> _THE RECORDS_
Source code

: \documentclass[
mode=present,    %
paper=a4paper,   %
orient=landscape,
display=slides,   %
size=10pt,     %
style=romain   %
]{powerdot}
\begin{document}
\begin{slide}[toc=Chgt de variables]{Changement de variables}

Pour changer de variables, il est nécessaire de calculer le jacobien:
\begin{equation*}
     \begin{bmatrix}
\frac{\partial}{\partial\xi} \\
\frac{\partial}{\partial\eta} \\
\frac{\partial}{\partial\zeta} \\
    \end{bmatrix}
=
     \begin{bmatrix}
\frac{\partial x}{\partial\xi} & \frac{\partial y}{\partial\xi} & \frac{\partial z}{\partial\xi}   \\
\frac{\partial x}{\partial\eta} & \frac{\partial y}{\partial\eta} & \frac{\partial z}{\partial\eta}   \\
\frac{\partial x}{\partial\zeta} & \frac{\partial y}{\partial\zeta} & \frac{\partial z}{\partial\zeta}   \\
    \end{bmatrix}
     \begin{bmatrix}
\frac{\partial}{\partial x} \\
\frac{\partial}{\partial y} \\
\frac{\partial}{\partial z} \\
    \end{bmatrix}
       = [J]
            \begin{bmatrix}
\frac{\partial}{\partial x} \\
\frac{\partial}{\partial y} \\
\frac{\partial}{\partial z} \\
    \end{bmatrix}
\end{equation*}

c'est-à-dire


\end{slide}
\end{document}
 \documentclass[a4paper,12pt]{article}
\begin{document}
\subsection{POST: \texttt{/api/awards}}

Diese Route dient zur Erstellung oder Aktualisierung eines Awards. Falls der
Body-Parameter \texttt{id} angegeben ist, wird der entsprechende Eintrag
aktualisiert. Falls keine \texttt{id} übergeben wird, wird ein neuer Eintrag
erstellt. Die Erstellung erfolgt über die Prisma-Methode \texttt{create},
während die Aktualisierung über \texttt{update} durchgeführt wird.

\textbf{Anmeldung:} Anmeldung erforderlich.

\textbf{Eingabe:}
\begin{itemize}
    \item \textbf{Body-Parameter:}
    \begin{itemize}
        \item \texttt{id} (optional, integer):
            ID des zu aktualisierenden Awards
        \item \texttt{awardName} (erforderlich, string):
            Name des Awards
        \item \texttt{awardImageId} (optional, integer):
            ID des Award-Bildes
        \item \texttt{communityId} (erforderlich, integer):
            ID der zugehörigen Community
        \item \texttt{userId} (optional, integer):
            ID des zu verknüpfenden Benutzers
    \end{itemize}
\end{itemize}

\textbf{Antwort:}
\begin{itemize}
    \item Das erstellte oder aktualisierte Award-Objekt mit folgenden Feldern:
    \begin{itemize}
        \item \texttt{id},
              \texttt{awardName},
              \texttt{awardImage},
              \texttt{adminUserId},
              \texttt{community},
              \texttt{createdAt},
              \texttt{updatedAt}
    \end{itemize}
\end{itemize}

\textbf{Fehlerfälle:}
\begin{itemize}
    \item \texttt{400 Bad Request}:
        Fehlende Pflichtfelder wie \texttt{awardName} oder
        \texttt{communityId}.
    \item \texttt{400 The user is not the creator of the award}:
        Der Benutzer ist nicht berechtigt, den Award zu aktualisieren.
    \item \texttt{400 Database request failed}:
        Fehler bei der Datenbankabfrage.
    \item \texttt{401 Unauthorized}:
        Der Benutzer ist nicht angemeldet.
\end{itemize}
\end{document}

> _EXERCISE OBJECTIVE_
Retype all of the material. Each line must match exactly.

> _RESPONSE AREA_
Source code

: \documentclass[
mode=present,    %
paper=a4paper,   %
orient=landscape,
display=slides,   %
size=10pt,     %
style=romain   %
]{powerdot}
\begin{document}
\begin{slide}[toc=Chgt de variables]{Changement de variables}

Pour changer de variables, il est nécessaire de calculer le jacobien:
\begin{equation*}
     \begin{bmatrix}
\frac{\partial}{\partial\xi} \\
\frac{\partial}{\partial\eta} \\
\frac{\partial}{\partial\zeta} \\
    \end{bmatrix}
=
     \begin{bmatrix}
\frac{\partial x}{\partial\xi} & \frac{\partial y}{\partial\xi} & \frac{\partial z}{\partial\xi}   \\
\frac{\partial x}{\partial\eta} & \frac{\partial y}{\partial\eta} & \frac{\partial z}{\partial\eta}   \\
\frac{\partial x}{\partial\zeta} & \frac{\partial y}{\partial\zeta} & \frac{\partial z}{\partial\zeta}   \\
    \end{bmatrix}
     \begin{bmatrix}
\frac{\partial}{\partial x} \\
\frac{\partial}{\partial y} \\
\frac{\partial}{\partial z} \\
    \end{bmatrix}
       = [J]
            \begin{bmatrix}
\frac{\partial}{\partial x} \\
\frac{\partial}{\partial y} \\
\frac{\partial}{\partial z} \\
    \end{bmatrix}
\end{equation*}

c'est-à-dire


\end{slide}
\end{document}
 \documentclass[a4paper,12pt]{article}
\begin{document}
\subsection{POST: \texttt{/api/awards}}

Diese Route dient zur Erstellung oder Aktualisierung eines Awards. Falls der
Body-Parameter \texttt{id} angegeben ist, wird der entsprechende Eintrag
aktualisiert. Falls keine \texttt{id} übergeben wird, wird ein neuer Eintrag
erstellt. Die Erstellung erfolgt über die Prisma-Methode \texttt{create},
während die Aktualisierung über \texttt{update} durchgeführt wird.

\textbf{Anmeldung:} Anmeldung erforderlich.

\textbf{Eingabe:}
\begin{itemize}
    \item \textbf{Body-Parameter:}
    \begin{itemize}
        \item \texttt{id} (optional, integer):
            ID des zu aktualisierenden Awards
        \item \texttt{awardName} (erforderlich, string):
            Name des Awards
        \item \texttt{awardImageId} (optional, integer):
            ID des Award-Bildes
        \item \texttt{communityId} (erforderlich, integer):
            ID der zugehörigen Community
        \item \texttt{userId} (optional, integer):
            ID des zu verknüpfenden Benutzers
    \end{itemize}
\end{itemize}

\textbf{Antwort:}
\begin{itemize}
    \item Das erstellte oder aktualisierte Award-Objekt mit folgenden Feldern:
    \begin{itemize}
        \item \texttt{id},
              \texttt{awardName},
              \texttt{awardImage},
              \texttt{adminUserId},
              \texttt{community},
              \texttt{createdAt},
              \texttt{updatedAt}
    \end{itemize}
\end{itemize}

\textbf{Fehlerfälle:}
\begin{itemize}
    \item \texttt{400 Bad Request}:
        Fehlende Pflichtfelder wie \texttt{awardName} oder
        \texttt{communityId}.
    \item \texttt{400 The user is not the creator of the award}:
        Der Benutzer ist nicht berechtigt, den Award zu aktualisieren.
    \item \texttt{400 Database request failed}:
        Fehler bei der Datenbankabfrage.
    \item \texttt{401 Unauthorized}:
        Der Benutzer ist nicht angemeldet.
\end{itemize}
\end{document}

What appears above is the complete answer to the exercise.